Cette question – actuelle – des mères porteuses est justement l’une dont je parlais en réponse à votre première question, que l’évocation de l’utérus artificiel permet d’éclairer de façon plus crue. La législation française est l’une des plus restrictives au monde sur les techni­ques de procréation médicalement assistée (Pma). Elle ne les accepte que dans le cadre d’indications médicales pour des « couples hétérosexuels stables ». C’est qu’en fait, ces techniques posent déjà un nouveau problème – qui apparaît plus fortement quand on évoque l’utérus artificiel comme achèvement de la dissociation en cours entre procréation et sexualité: de qui est-ce l’affaire de décider de faire des enfants? De chaque individu, de la société, d’un peu des deux? Des sociétés différentes apportent des réponses différentes à ces questions. C’est l’un des problèmes que j’essaie d’analyser dans le livre. L’évocation de l’utérus artificiel fait éclater pas mal de fausses évidences. La question des mères porteuses en fournit un exemple: on conçoit facilement que l’utérus artificiel pourra peut-être les remplacer avantageusement dans la mesure où il évitera les conflits et déchirements psychologiques liés à l’existence de deux mères biologiques, l’une utérine et l’autre ovarienne. C’est un exemple, où la technique qui semble s’écarter le plus des pratiques habituelles –maternité biologique non dissociée, ou totalement absente dans l’adoption, et aussi de façon plus récente dans les familles recomposées, ou monoparentales, ou homoparentales – peut apparaître comme palliatif de retombées non souhaitées de ces mêmes pratiques. Un autre exemple est celui des avortements: de façon paradoxale seulement en apparence, certains mouvements « pro-life », anti-avortements aux États-Unis, sont partisans de pousser les recherches sur la gestation extracorporelle.

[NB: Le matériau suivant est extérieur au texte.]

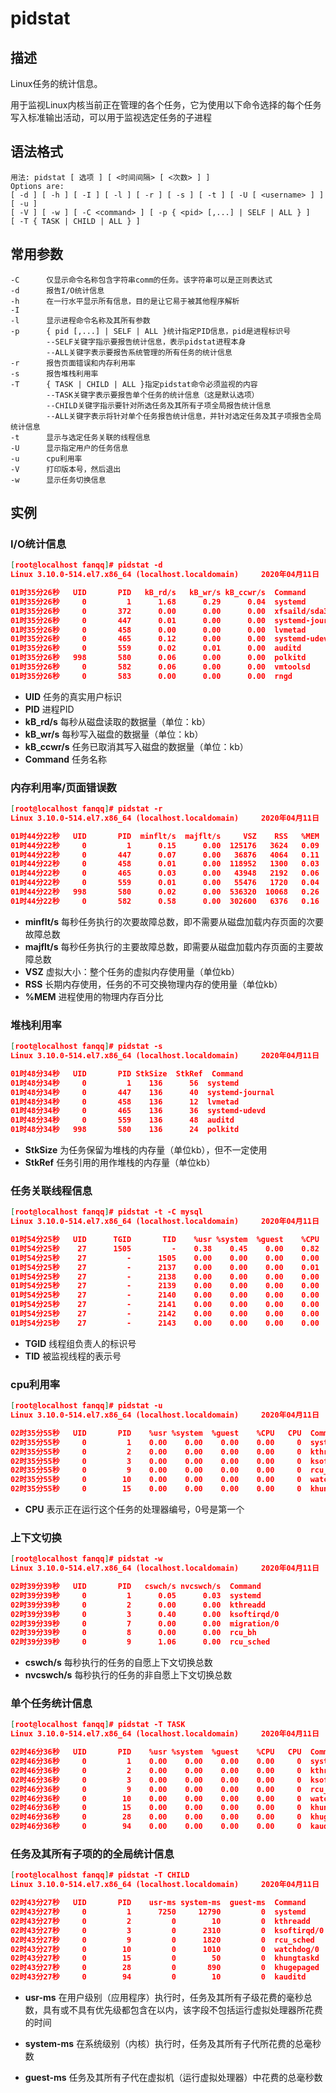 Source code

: # pidstat

## 描述

Linux任务的统计信息。

用于监视Linux内核当前正在管理的各个任务，它为使用以下命令选择的每个任务写入标准输出活动，可以用于监视选定任务的子进程

## 语法格式

```shell
用法: pidstat [ 选项 ] [ <时间间隔> [ <次数> ] ]
Options are:
[ -d ] [ -h ] [ -I ] [ -l ] [ -r ] [ -s ] [ -t ] [ -U [ <username> ] ] [ -u ]
[ -V ] [ -w ] [ -C <command> ] [ -p { <pid> [,...] | SELF | ALL } ]
[ -T { TASK | CHILD | ALL } ]
```

## 常用参数

```shell
-C		仅显示命令名称包含字符串comm的任务。该字符串可以是正则表达式
-d		报告I/O统计信息
-h		在一行水平显示所有信息，目的是让它易于被其他程序解析
-I
-l		显示进程命令名称及其所有参数
-p		{ pid [,...] | SELF | ALL }统计指定PID信息，pid是进程标识号
		--SELF关键字指示要报告统计信息，表示pidstat进程本身
		--ALL关键字表示要报告系统管理的所有任务的统计信息
-r		报告页面错误和内存利用率
-s		报告堆栈利用率
-T		{ TASK | CHILD | ALL }指定pidstat命令必须监视的内容
		--TASK关键字表示要报告单个任务的统计信息（这是默认选项）
		--CHILD关键字指示要针对所选任务及其所有子项全局报告统计信息
		--ALL关键字表示将针对单个任务报告统计信息，并针对选定任务及其子项报告全局统计信息
-t		显示与选定任务关联的线程信息
-U		显示指定用户的任务信息
-u		cpu利用率
-V		打印版本号，然后退出
-w		显示任务切换信息
```

## 实例

### I/O统计信息

```json
[root@localhost fanqq]# pidstat -d
Linux 3.10.0-514.el7.x86_64 (localhost.localdomain) 	2020年04月11日 	_x86_64_	(1 CPU)

01时35分26秒   UID       PID   kB_rd/s   kB_wr/s kB_ccwr/s  Command
01时35分26秒     0         1      1.68      0.29      0.04  systemd
01时35分26秒     0       372      0.00      0.00      0.00  xfsaild/sda3
01时35分26秒     0       447      0.01      0.00      0.00  systemd-journal
01时35分26秒     0       458      0.00      0.00      0.00  lvmetad
01时35分26秒     0       465      0.12      0.00      0.00  systemd-udevd
01时35分26秒     0       559      0.02      0.01      0.00  auditd
01时35分26秒   998       580      0.06      0.00      0.00  polkitd
01时35分26秒     0       582      0.06      0.00      0.00  vmtoolsd
01时35分26秒     0       583      0.00      0.00      0.00  rngd
```

- **UID**			  任务的真实用户标识
- **PID**              进程PID
- **kB_rd/s**       每秒从磁盘读取的数据量（单位：kb）
- **kB_wr/s**       每秒写入磁盘的数据量（单位：kb）
- **kB_ccwr/s**     任务已取消其写入磁盘的数据量（单位：kb）
- **Command**     任务名称

### 内存利用率/页面错误数

```json
[root@localhost fanqq]# pidstat -r
Linux 3.10.0-514.el7.x86_64 (localhost.localdomain) 	2020年04月11日 	_x86_64_	(1 CPU)

01时44分22秒   UID       PID  minflt/s  majflt/s     VSZ    RSS   %MEM  Command
01时44分22秒     0         1      0.15      0.00  125176   3624   0.09  systemd
01时44分22秒     0       447      0.07      0.00   36876   4064   0.11  systemd-journal
01时44分22秒     0       458      0.01      0.00  118952   1300   0.03  lvmetad
01时44分22秒     0       465      0.03      0.00   43948   2192   0.06  systemd-udevd
01时44分22秒     0       559      0.01      0.00   55476   1720   0.04  auditd
01时44分22秒   998       580      0.02      0.00  536320  10068   0.26  polkitd
01时44分22秒     0       582      0.58      0.00  302600   6376   0.16  vmtoolsd
```

- **minflt/s**	每秒任务执行的次要故障总数，即不需要从磁盘加载内存页面的次要故障总数
- **majflt/s**    每秒任务执行的主要故障总数，即需要从磁盘加载内存页面的主要故障总数
- **VSZ**           虚拟大小：整个任务的虚拟内存使用量（单位kb）
- **RSS**           长期内存使用，任务的不可交换物理内存的使用量（单位kb）
- **%MEM**      进程使用的物理内存百分比

### 堆栈利用率

```json
[root@localhost fanqq]# pidstat -s
Linux 3.10.0-514.el7.x86_64 (localhost.localdomain) 	2020年04月11日 	_x86_64_	(1 CPU)

01时48分34秒   UID       PID StkSize  StkRef  Command
01时48分34秒     0         1    136      56  systemd
01时48分34秒     0       447    136      40  systemd-journal
01时48分34秒     0       458    136      12  lvmetad
01时48分34秒     0       465    136      36  systemd-udevd
01时48分34秒     0       559    136      48  auditd
01时48分34秒   998       580    136      24  polkitd
```

- **StkSize**       为任务保留为堆栈的内存量（单位kb），但不一定使用
- **StkRef**         任务引用的用作堆栈的内存量（单位kb）

### 任务关联线程信息

```json
[root@localhost fanqq]# pidstat -t -C mysql
Linux 3.10.0-514.el7.x86_64 (localhost.localdomain) 	2020年04月11日 	_x86_64_	(1 CPU)

01时54分25秒   UID      TGID       TID    %usr %system  %guest    %CPU   CPU  Command
01时54分25秒    27      1505         -    0.38    0.45    0.00    0.82     0  mysqld
01时54分25秒    27         -      1505    0.00    0.00    0.00    0.00     0  |__mysqld
01时54分25秒    27         -      2137    0.00    0.00    0.00    0.01     0  |__mysqld
01时54分25秒    27         -      2138    0.00    0.00    0.00    0.00     0  |__mysqld
01时54分25秒    27         -      2139    0.00    0.00    0.00    0.00     0  |__mysqld
01时54分25秒    27         -      2140    0.00    0.00    0.00    0.00     0  |__mysqld
01时54分25秒    27         -      2141    0.00    0.00    0.00    0.00     0  |__mysqld
01时54分25秒    27         -      2142    0.00    0.00    0.00    0.00     0  |__mysqld
01时54分25秒    27         -      2143    0.00    0.00    0.00    0.00     0  |__mysqld
```

- **TGID**		线程组负责人的标识号
- **TID**          被监视线程的表示号

### cpu利用率

```json
[root@localhost fanqq]# pidstat -u 
Linux 3.10.0-514.el7.x86_64 (localhost.localdomain) 	2020年04月11日 	_x86_64_	(1 CPU)

02时35分55秒   UID       PID    %usr %system  %guest    %CPU   CPU  Command
02时35分55秒     0         1    0.00    0.00    0.00    0.00     0  systemd
02时35分55秒     0         2    0.00    0.00    0.00    0.00     0  kthreadd
02时35分55秒     0         3    0.00    0.00    0.00    0.00     0  ksoftirqd/0
02时35分55秒     0         9    0.00    0.00    0.00    0.00     0  rcu_sched
02时35分55秒     0        10    0.00    0.00    0.00    0.00     0  watchdog/0
02时35分55秒     0        15    0.00    0.00    0.00    0.00     0  khungtaskd
```

- **CPU**        表示正在运行这个任务的处理器编号，0号是第一个

### 上下文切换

```json
[root@localhost fanqq]# pidstat -w
Linux 3.10.0-514.el7.x86_64 (localhost.localdomain) 	2020年04月11日 	_x86_64_	(1 CPU)

02时39分39秒   UID       PID   cswch/s nvcswch/s  Command
02时39分39秒     0         1      0.05      0.03  systemd
02时39分39秒     0         2      0.00      0.00  kthreadd
02时39分39秒     0         3      0.40      0.00  ksoftirqd/0
02时39分39秒     0         7      0.00      0.00  migration/0
02时39分39秒     0         8      0.00      0.00  rcu_bh
02时39分39秒     0         9      1.06      0.00  rcu_sched
```

- **cswch/s**		每秒执行的任务的自愿上下文切换总数
- **nvcswch/s**    每秒执行的任务的非自愿上下文切换总数

### 单个任务统计信息

```json
[root@localhost fanqq]# pidstat -T TASK
Linux 3.10.0-514.el7.x86_64 (localhost.localdomain) 	2020年04月11日 	_x86_64_	(1 CPU)

02时46分36秒   UID       PID    %usr %system  %guest    %CPU   CPU  Command
02时46分36秒     0         1    0.00    0.00    0.00    0.00     0  systemd
02时46分36秒     0         2    0.00    0.00    0.00    0.00     0  kthreadd
02时46分36秒     0         3    0.00    0.00    0.00    0.00     0  ksoftirqd/0
02时46分36秒     0         9    0.00    0.00    0.00    0.00     0  rcu_sched
02时46分36秒     0        10    0.00    0.00    0.00    0.00     0  watchdog/0
02时46分36秒     0        15    0.00    0.00    0.00    0.00     0  khungtaskd
02时46分36秒     0        28    0.00    0.00    0.00    0.00     0  khugepaged
02时46分36秒     0        94    0.00    0.00    0.00    0.00     0  kauditd
```

### 任务及其所有子项的的全局统计信息

```json
[root@localhost fanqq]# pidstat -T CHILD
Linux 3.10.0-514.el7.x86_64 (localhost.localdomain) 	2020年04月11日 	_x86_64_	(1 CPU)

02时43分27秒   UID       PID    usr-ms system-ms  guest-ms  Command
02时43分27秒     0         1      7250     12790         0  systemd
02时43分27秒     0         2         0        10         0  kthreadd
02时43分27秒     0         3         0      2310         0  ksoftirqd/0
02时43分27秒     0         9         0      1820         0  rcu_sched
02时43分27秒     0        10         0      1010         0  watchdog/0
02时43分27秒     0        15         0        50         0  khungtaskd
02时43分27秒     0        28         0       890         0  khugepaged
02时43分27秒     0        94         0        10         0  kauditd
```

- **usr-ms**      在用户级别（应用程序）执行时，任务及其所有子级花费的毫秒总数，具有或不具有优先级都包含在以内，该字段不包括运行虚拟处理器所花费的时间

- **system-ms**   在系统级别（内核）执行时，任务及其所有子代所花费的总毫秒数

- **guest-ms**      任务及其所有子代在虚拟机（运行虚拟处理器）中花费的总毫秒数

Dans le cadre d’une recherche mondialisée, vous semble-t-il souhaitable que se mettent en place des instances internationales jouant le rôle d’arbitre? Une convergence des décisions des différents comités éthiques nationaux ne serait-elle pas préférable? Peuvent-elles encadrer une concurrence dont l’un des risques est une sorte de « dumping éthique », les pays les « moins-disant éthiques » prenant une avance sur les autres?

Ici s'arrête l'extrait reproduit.